◆ Data extract
========================

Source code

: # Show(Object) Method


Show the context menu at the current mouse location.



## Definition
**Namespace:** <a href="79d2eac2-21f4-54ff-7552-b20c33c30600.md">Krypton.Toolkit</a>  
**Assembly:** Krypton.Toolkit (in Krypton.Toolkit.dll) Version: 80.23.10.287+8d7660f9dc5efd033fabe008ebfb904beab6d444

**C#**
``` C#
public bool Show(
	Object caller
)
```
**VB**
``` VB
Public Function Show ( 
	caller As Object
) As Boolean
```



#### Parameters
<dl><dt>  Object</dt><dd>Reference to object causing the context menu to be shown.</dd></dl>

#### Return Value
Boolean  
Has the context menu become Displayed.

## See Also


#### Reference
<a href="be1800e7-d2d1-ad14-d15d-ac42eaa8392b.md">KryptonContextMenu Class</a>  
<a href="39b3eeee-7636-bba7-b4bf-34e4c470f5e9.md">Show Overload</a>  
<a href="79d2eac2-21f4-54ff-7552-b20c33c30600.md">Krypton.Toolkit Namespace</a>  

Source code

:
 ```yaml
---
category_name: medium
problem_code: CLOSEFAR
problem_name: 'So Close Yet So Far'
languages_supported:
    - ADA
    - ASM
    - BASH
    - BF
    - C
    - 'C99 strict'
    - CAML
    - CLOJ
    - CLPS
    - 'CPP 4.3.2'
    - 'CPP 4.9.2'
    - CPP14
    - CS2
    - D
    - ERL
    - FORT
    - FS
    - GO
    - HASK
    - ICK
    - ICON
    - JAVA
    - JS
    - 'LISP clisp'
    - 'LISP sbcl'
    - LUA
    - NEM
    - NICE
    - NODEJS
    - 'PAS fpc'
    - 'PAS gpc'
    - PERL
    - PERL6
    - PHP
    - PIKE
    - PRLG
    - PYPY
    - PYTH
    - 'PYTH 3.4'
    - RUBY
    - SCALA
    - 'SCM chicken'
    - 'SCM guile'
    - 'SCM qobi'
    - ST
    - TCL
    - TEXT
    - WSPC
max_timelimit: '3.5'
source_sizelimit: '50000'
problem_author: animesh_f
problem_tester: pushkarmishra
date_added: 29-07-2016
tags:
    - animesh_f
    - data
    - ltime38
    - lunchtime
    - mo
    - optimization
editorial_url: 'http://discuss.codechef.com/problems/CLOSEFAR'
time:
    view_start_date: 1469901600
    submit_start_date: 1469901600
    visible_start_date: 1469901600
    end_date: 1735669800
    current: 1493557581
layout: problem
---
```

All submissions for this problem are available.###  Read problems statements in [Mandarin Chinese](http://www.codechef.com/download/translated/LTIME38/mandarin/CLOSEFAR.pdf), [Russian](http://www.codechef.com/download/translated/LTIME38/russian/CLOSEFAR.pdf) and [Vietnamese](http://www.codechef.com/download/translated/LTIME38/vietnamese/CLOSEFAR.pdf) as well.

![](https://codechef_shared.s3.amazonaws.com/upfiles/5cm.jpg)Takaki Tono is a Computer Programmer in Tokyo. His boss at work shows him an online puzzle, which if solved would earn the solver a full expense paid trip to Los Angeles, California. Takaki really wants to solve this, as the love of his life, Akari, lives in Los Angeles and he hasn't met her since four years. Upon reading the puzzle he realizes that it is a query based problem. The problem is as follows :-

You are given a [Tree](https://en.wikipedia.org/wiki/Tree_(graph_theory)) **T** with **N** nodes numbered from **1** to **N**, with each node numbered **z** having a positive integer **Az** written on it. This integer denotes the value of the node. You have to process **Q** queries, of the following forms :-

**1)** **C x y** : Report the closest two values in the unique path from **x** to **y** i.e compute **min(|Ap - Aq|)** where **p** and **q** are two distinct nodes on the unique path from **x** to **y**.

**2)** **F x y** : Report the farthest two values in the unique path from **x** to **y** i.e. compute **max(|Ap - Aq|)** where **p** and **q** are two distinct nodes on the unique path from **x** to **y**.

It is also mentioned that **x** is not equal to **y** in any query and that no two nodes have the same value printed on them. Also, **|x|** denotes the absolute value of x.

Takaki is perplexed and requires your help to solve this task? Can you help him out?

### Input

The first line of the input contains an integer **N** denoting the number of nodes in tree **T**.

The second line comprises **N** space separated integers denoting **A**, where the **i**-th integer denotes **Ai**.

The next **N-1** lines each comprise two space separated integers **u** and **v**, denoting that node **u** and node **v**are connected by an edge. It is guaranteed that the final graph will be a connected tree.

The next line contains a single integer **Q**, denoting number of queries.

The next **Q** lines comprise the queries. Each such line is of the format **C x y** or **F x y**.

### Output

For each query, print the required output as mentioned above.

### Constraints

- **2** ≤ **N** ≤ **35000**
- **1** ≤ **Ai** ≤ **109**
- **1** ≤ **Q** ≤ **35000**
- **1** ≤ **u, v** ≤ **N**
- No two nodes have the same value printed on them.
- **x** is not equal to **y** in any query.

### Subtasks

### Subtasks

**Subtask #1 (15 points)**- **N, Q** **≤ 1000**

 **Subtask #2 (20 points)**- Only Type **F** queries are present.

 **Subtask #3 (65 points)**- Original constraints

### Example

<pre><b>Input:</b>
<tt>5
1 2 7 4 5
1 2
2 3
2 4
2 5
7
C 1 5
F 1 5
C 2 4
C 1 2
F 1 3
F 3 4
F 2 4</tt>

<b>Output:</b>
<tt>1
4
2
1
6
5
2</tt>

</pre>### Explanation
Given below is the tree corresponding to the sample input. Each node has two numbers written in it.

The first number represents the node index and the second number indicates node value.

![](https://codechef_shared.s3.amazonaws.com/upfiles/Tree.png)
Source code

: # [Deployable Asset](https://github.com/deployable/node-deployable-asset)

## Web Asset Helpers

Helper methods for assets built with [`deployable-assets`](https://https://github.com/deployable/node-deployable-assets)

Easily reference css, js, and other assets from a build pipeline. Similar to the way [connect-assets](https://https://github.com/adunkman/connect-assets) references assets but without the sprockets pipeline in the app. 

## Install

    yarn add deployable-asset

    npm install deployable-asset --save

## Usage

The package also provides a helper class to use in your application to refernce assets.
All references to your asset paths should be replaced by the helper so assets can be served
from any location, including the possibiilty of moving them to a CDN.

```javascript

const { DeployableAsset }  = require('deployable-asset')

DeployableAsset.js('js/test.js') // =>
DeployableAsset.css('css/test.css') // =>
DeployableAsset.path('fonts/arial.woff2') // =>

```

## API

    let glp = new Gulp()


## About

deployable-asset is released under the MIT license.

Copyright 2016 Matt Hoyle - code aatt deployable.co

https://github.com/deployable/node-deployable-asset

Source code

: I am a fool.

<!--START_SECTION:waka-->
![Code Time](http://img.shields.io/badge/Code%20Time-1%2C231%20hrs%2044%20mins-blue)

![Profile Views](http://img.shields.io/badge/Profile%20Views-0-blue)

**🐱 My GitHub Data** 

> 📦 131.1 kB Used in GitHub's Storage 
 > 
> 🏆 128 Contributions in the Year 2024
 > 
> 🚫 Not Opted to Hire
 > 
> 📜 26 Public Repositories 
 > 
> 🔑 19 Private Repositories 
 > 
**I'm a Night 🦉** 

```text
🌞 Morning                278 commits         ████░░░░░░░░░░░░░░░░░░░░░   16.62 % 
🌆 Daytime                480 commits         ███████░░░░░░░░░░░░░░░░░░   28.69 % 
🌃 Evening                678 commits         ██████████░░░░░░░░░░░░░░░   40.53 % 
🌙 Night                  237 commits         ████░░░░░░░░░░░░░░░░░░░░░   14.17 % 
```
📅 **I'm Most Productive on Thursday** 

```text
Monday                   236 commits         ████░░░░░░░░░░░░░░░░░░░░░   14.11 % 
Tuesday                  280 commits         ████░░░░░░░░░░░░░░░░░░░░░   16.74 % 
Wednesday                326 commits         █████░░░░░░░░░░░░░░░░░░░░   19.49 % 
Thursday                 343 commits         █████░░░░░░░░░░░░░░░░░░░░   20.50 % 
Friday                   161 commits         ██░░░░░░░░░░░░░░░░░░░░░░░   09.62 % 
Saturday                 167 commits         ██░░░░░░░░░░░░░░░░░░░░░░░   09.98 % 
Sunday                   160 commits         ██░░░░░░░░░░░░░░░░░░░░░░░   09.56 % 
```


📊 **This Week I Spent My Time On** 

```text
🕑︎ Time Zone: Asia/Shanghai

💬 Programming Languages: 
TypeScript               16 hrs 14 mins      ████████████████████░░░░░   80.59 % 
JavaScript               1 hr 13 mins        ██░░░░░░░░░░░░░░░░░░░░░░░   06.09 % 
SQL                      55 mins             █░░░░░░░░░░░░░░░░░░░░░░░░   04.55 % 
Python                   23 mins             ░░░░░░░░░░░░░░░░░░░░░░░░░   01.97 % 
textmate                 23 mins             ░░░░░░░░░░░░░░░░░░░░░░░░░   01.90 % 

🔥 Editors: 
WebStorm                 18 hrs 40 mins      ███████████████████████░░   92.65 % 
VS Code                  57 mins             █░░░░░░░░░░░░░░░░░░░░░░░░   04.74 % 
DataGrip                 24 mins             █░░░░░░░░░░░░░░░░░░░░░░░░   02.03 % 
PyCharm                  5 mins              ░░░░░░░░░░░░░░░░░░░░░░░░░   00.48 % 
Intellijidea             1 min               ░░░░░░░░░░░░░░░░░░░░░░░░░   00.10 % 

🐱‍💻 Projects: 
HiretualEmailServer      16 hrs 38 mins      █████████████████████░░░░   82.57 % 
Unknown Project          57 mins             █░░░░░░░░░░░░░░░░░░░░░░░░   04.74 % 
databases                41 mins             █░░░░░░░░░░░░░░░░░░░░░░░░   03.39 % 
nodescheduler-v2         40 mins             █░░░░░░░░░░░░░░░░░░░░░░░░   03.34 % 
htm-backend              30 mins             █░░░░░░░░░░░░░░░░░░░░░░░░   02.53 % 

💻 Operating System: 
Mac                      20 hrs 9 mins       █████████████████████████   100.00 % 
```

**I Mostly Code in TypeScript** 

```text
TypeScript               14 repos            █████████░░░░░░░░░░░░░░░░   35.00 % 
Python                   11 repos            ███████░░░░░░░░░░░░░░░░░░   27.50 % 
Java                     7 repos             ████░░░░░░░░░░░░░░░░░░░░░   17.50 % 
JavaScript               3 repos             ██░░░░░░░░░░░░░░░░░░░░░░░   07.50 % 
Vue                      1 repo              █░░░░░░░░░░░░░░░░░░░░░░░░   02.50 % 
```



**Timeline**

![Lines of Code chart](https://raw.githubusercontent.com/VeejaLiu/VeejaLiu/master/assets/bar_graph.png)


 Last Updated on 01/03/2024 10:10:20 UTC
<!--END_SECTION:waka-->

========================

◆ Work instructions
Please give back the records exactly as written, beginning at the first line and including the line that holds "#### Parameters" as the last.

◆ Task result
Source code

: # Show(Object) Method


Show the context menu at the current mouse location.



## Definition
**Namespace:** <a href="79d2eac2-21f4-54ff-7552-b20c33c30600.md">Krypton.Toolkit</a>  
**Assembly:** Krypton.Toolkit (in Krypton.Toolkit.dll) Version: 80.23.10.287+8d7660f9dc5efd033fabe008ebfb904beab6d444

**C#**
``` C#
public bool Show(
	Object caller
)
```
**VB**
``` VB
Public Function Show ( 
	caller As Object
) As Boolean
```



#### Parameters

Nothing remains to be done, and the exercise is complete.